* Exercise:
Transcribe exactly everything in the data below from the line containing "using this function." down to the line containing "tokens per round.", both lines included and nothing further.
Records shown START
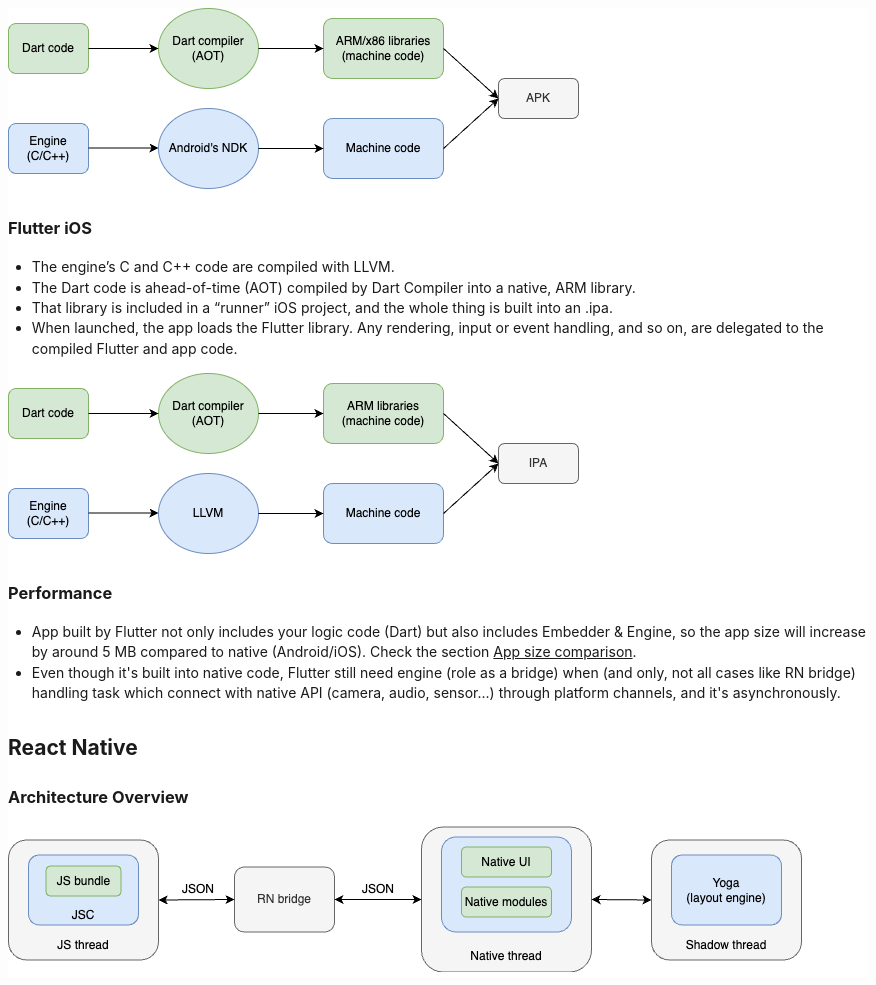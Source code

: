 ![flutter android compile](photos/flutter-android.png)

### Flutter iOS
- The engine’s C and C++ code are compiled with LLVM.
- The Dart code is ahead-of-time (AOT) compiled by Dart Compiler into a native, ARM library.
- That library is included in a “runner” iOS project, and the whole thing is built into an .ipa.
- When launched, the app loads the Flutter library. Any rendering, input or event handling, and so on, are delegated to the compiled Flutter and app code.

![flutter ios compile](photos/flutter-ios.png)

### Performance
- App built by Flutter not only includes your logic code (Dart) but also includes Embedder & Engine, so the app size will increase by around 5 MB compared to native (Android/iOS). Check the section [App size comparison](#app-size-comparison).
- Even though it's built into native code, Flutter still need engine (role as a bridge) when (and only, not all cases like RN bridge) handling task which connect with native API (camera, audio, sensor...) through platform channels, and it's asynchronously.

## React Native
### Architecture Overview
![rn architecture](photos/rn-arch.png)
Records shown END
Records shown START
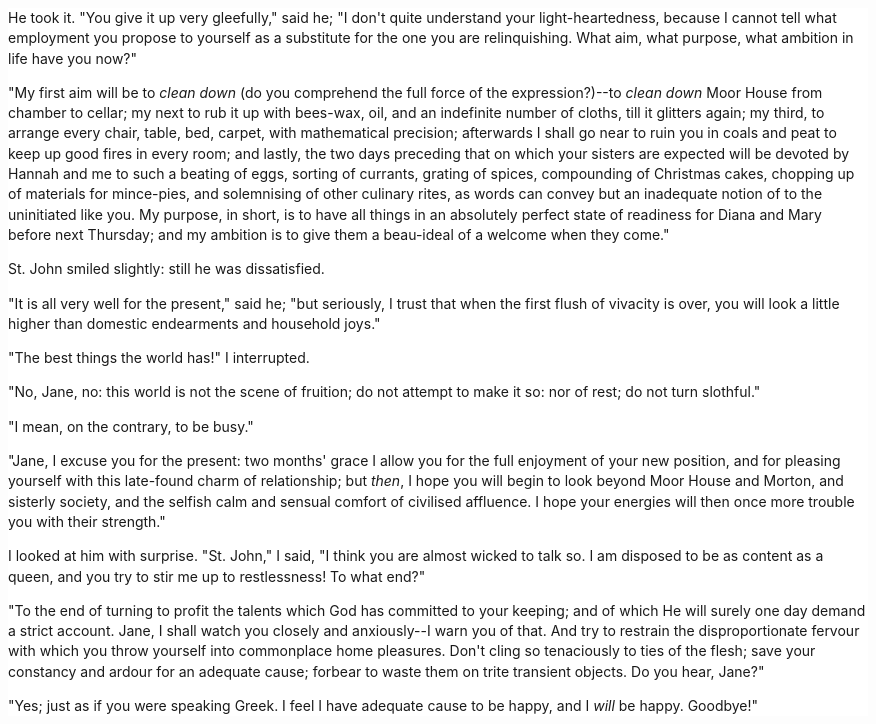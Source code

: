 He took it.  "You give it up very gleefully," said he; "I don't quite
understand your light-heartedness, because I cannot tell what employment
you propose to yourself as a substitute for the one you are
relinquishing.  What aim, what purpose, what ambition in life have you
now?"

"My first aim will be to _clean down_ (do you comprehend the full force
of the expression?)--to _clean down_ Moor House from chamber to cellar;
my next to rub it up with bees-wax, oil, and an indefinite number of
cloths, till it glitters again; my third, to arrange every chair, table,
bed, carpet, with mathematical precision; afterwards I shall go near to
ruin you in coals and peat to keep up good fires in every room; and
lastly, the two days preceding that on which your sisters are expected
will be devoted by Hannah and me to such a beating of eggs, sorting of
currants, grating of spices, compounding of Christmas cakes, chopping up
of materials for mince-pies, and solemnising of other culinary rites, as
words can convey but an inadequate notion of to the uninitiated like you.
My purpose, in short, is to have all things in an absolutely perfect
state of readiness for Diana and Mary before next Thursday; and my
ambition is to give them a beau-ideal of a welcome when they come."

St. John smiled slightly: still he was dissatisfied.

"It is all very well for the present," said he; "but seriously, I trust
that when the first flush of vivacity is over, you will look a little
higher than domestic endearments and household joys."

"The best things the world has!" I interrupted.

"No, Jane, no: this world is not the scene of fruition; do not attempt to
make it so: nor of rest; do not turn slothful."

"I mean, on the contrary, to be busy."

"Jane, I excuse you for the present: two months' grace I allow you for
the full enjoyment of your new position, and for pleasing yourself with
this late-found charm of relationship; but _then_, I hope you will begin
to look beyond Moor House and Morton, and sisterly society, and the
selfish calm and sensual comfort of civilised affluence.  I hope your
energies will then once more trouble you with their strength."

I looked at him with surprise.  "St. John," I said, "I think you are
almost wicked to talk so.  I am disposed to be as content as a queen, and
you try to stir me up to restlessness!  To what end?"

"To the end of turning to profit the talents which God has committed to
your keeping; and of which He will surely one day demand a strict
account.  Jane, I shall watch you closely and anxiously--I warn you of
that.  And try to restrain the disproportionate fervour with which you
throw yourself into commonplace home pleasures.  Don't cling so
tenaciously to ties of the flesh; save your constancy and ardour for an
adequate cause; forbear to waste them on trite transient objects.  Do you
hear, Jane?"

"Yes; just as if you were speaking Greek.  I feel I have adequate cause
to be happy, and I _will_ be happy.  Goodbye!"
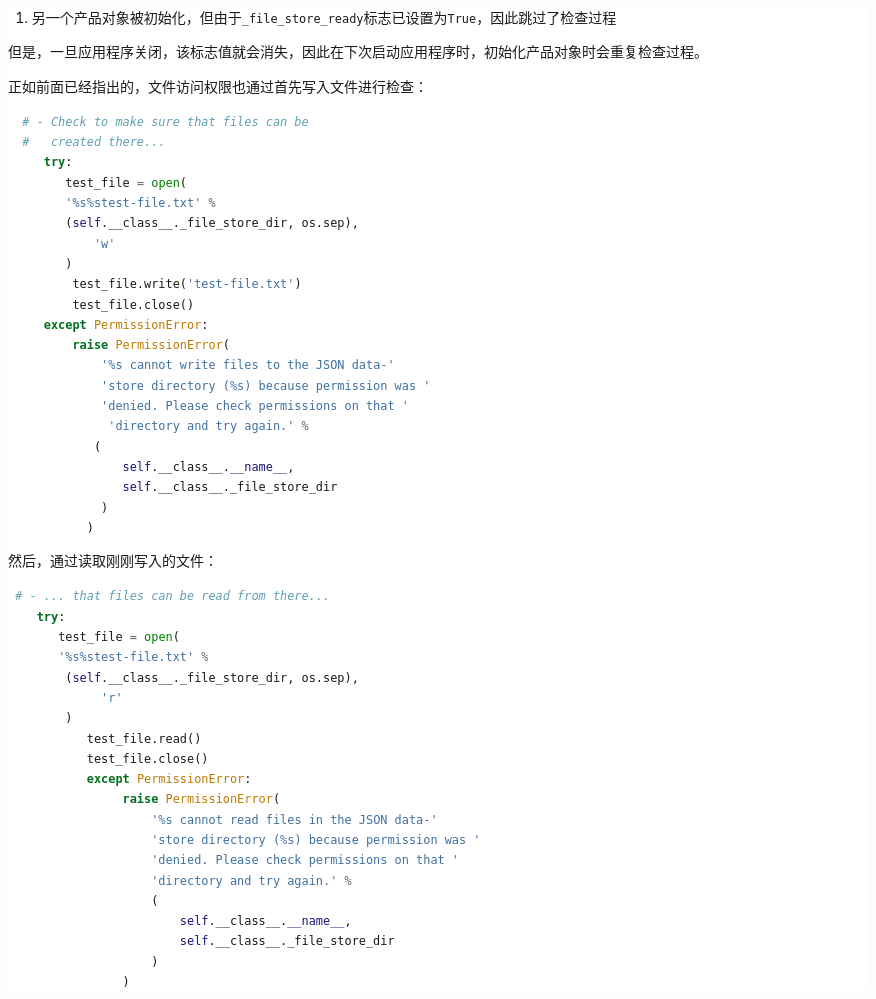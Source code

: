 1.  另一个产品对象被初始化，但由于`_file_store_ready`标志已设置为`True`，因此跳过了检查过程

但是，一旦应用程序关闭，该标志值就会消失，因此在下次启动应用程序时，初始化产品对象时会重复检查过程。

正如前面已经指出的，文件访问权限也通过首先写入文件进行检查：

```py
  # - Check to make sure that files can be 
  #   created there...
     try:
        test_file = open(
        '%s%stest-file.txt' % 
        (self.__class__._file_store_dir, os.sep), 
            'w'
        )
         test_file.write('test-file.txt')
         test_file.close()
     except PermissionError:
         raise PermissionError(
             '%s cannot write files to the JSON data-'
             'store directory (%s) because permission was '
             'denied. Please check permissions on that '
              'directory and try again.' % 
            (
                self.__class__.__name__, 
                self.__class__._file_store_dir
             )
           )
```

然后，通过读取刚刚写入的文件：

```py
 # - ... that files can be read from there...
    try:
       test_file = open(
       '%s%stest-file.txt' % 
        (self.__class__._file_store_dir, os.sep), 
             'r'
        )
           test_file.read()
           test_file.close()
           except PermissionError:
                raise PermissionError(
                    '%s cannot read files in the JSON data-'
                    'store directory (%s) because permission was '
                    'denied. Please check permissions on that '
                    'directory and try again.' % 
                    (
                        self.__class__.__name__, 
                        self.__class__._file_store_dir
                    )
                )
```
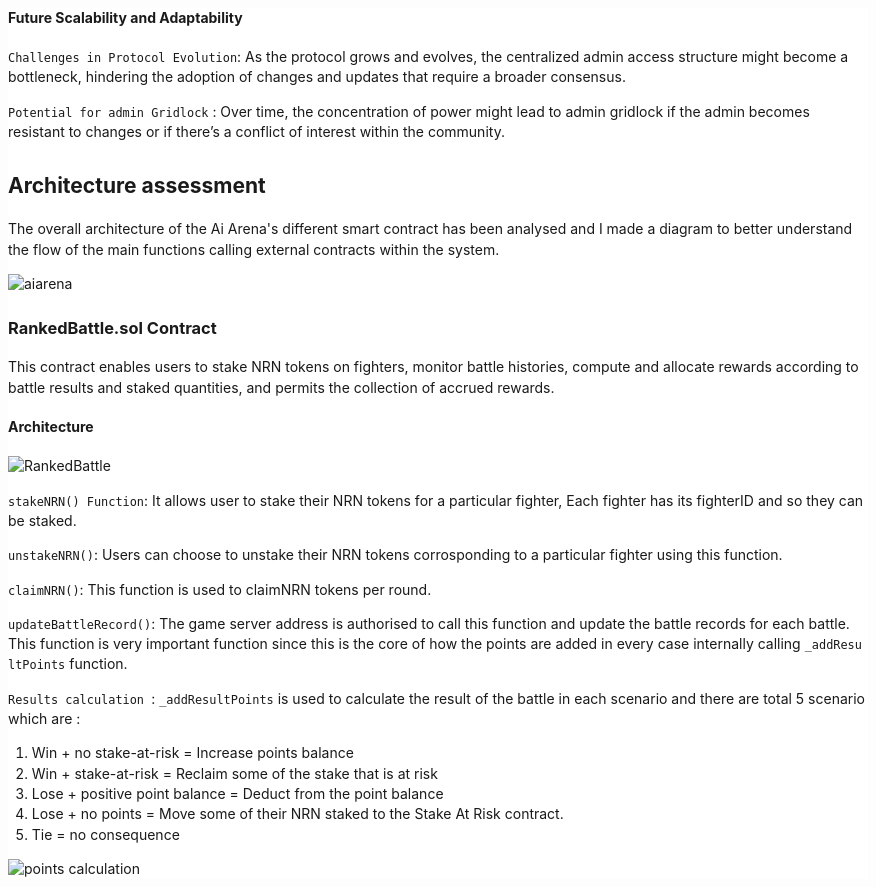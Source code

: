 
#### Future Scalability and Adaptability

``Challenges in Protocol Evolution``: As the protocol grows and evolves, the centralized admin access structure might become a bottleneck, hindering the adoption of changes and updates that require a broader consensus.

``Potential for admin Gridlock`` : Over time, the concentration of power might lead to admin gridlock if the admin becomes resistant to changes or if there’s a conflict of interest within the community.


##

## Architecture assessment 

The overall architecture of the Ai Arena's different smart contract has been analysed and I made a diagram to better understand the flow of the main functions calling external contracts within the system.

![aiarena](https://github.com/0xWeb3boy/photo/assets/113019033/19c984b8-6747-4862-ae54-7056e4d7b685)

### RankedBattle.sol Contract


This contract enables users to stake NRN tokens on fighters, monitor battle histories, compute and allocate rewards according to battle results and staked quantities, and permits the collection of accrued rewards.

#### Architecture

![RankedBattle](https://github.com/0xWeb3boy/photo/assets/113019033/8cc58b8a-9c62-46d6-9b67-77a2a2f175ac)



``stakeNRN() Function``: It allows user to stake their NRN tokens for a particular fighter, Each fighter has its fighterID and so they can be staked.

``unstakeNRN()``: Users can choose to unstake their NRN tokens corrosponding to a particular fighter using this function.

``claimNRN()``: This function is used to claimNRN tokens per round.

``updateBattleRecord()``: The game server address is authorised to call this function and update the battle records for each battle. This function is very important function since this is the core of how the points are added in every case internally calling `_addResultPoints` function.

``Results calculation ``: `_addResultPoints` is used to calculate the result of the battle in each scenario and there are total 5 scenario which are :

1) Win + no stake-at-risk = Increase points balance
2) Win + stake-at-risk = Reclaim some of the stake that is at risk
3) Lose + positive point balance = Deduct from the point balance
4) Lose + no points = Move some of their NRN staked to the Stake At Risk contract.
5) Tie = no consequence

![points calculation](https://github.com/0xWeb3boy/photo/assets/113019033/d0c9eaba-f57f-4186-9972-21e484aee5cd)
Records shown END
* Output of the exercise:
``unstakeNRN()``: Users can choose to unstake their NRN tokens corrosponding to a particular fighter using this function.

``claimNRN()``: This function is used to claimNRN tokens per round.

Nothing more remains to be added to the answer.